Start of INPUT RECORDS
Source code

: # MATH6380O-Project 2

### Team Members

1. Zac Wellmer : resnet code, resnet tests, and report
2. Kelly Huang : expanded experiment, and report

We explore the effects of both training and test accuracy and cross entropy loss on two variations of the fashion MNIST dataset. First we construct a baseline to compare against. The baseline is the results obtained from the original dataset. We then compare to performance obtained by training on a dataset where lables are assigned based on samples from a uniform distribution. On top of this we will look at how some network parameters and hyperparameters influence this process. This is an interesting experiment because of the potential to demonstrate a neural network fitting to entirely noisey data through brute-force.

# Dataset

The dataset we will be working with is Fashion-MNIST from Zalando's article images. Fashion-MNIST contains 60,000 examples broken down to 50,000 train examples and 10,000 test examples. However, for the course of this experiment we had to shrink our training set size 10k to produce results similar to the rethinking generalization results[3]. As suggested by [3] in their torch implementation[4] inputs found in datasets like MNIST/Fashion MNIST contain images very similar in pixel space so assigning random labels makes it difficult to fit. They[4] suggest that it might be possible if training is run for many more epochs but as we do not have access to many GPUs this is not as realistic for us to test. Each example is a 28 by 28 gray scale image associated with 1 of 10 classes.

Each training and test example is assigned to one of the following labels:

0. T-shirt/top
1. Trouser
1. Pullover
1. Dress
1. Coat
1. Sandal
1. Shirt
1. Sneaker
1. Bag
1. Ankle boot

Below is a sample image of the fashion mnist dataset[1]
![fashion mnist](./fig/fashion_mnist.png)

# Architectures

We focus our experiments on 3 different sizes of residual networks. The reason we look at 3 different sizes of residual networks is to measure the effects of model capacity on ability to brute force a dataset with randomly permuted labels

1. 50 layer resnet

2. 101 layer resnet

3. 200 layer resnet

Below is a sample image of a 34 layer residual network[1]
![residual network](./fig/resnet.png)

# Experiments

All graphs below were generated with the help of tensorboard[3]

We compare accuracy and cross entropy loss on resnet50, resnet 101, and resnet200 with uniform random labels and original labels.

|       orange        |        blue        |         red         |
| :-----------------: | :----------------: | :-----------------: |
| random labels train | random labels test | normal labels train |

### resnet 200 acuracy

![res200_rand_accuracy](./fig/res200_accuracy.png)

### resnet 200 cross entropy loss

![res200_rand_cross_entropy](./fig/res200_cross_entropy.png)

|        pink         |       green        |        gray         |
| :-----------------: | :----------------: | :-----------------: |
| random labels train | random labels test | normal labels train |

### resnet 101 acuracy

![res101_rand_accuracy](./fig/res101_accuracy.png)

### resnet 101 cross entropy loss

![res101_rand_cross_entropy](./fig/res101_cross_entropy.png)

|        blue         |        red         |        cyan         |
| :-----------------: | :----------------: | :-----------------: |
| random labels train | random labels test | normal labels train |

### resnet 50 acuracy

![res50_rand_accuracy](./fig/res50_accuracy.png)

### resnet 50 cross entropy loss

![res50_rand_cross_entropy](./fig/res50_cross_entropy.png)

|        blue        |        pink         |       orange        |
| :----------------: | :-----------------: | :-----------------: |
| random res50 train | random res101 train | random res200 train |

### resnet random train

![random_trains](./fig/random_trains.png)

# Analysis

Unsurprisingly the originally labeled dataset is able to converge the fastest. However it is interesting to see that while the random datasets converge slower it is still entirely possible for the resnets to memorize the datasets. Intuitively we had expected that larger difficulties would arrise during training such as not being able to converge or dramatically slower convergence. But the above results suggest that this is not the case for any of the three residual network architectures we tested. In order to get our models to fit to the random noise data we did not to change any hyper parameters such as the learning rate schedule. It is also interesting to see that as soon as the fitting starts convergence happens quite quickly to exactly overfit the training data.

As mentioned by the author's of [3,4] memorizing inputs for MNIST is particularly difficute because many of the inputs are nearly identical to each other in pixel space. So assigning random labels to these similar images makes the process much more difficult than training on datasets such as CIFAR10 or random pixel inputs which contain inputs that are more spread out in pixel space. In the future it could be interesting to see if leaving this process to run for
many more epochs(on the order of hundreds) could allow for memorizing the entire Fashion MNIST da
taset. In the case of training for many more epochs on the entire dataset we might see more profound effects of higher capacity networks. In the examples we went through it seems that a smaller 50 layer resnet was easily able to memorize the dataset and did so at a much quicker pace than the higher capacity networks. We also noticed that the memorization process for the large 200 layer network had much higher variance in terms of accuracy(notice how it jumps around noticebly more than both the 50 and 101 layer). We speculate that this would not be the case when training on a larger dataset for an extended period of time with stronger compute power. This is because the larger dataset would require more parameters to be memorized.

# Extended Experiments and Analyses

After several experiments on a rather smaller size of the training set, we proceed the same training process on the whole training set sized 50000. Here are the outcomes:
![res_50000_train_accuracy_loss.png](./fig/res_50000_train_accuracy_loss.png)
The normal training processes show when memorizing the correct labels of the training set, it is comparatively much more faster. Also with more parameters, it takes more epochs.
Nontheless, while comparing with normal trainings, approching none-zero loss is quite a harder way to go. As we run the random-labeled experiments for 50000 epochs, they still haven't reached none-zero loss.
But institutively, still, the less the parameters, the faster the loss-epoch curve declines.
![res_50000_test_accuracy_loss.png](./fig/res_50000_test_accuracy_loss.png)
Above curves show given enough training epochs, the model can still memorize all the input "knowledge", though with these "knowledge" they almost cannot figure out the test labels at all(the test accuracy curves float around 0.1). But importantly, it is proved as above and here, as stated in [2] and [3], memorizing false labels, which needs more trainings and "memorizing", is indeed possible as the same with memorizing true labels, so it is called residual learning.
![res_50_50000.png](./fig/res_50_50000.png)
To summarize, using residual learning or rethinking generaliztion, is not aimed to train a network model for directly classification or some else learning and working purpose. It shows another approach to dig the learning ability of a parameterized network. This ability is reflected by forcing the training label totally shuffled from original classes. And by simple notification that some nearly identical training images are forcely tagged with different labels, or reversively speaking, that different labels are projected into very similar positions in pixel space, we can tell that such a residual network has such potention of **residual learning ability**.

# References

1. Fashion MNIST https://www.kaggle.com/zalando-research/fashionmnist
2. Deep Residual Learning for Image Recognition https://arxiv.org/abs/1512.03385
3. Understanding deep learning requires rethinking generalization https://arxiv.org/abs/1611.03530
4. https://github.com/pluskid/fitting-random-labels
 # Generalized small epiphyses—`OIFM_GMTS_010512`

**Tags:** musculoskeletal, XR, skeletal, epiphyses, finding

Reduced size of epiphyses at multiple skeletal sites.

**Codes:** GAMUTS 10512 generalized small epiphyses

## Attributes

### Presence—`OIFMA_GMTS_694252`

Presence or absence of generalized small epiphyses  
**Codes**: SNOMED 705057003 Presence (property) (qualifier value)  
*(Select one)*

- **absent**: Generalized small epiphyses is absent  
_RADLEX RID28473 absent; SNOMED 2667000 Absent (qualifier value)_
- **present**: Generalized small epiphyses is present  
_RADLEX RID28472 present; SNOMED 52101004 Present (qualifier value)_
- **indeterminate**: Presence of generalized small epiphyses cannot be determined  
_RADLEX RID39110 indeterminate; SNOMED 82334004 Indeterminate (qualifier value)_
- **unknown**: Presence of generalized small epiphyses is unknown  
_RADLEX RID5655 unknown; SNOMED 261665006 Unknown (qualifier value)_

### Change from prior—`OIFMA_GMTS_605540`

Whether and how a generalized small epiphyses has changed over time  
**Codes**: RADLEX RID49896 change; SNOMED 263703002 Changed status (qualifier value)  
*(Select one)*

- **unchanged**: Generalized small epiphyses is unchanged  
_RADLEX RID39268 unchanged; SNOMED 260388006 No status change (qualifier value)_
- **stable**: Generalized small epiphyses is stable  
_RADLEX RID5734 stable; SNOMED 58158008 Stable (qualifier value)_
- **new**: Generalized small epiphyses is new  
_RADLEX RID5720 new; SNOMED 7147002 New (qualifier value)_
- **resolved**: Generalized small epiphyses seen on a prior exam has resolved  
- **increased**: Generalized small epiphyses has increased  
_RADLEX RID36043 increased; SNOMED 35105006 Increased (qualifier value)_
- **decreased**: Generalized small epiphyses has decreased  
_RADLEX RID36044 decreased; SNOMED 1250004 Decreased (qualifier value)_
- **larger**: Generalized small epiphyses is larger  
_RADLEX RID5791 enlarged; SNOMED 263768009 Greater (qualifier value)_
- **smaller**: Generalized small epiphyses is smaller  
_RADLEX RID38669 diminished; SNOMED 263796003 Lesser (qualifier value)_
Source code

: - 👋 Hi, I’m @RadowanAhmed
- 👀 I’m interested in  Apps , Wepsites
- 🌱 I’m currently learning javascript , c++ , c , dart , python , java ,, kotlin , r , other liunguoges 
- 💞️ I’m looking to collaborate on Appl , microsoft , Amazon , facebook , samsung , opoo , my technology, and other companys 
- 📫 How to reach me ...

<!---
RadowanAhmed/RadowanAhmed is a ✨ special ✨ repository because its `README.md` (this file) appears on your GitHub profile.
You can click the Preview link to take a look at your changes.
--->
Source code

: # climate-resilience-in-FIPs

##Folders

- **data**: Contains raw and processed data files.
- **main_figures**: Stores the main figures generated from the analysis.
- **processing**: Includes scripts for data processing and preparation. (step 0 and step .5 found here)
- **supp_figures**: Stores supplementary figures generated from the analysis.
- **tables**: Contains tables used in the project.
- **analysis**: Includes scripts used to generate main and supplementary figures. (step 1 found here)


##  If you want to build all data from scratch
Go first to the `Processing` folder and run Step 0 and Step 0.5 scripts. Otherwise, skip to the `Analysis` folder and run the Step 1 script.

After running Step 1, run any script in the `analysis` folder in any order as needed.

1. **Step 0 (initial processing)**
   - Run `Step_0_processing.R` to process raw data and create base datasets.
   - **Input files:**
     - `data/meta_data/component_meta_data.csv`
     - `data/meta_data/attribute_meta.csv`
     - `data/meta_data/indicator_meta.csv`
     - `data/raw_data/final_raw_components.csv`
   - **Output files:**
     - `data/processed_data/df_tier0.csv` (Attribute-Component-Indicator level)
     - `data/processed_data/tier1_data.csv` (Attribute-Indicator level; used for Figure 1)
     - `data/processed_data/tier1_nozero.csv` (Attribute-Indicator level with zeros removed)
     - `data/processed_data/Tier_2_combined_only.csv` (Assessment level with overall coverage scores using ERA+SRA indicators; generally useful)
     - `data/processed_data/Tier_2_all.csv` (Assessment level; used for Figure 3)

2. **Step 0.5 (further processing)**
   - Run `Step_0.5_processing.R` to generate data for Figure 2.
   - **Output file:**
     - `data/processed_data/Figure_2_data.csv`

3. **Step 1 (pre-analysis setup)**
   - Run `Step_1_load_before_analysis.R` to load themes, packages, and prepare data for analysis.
End of INPUT RECORDS
ACTION ITEM: After locating the line with "- **present**: Generalized" above, return that line and every later line through the one with "- **stable**: Generalized", word for word and with nothing else.

PROBLEM SOLUTION:
- **present**: Generalized small epiphyses is present  
_RADLEX RID28472 present; SNOMED 52101004 Present (qualifier value)_
- **indeterminate**: Presence of generalized small epiphyses cannot be determined  
_RADLEX RID39110 indeterminate; SNOMED 82334004 Indeterminate (qualifier value)_
- **unknown**: Presence of generalized small epiphyses is unknown  
_RADLEX RID5655 unknown; SNOMED 261665006 Unknown (qualifier value)_

### Change from prior—`OIFMA_GMTS_605540`

Whether and how a generalized small epiphyses has changed over time  
**Codes**: RADLEX RID49896 change; SNOMED 263703002 Changed status (qualifier value)  
*(Select one)*

- **unchanged**: Generalized small epiphyses is unchanged  
_RADLEX RID39268 unchanged; SNOMED 260388006 No status change (qualifier value)_
- **stable**: Generalized small epiphyses is stable  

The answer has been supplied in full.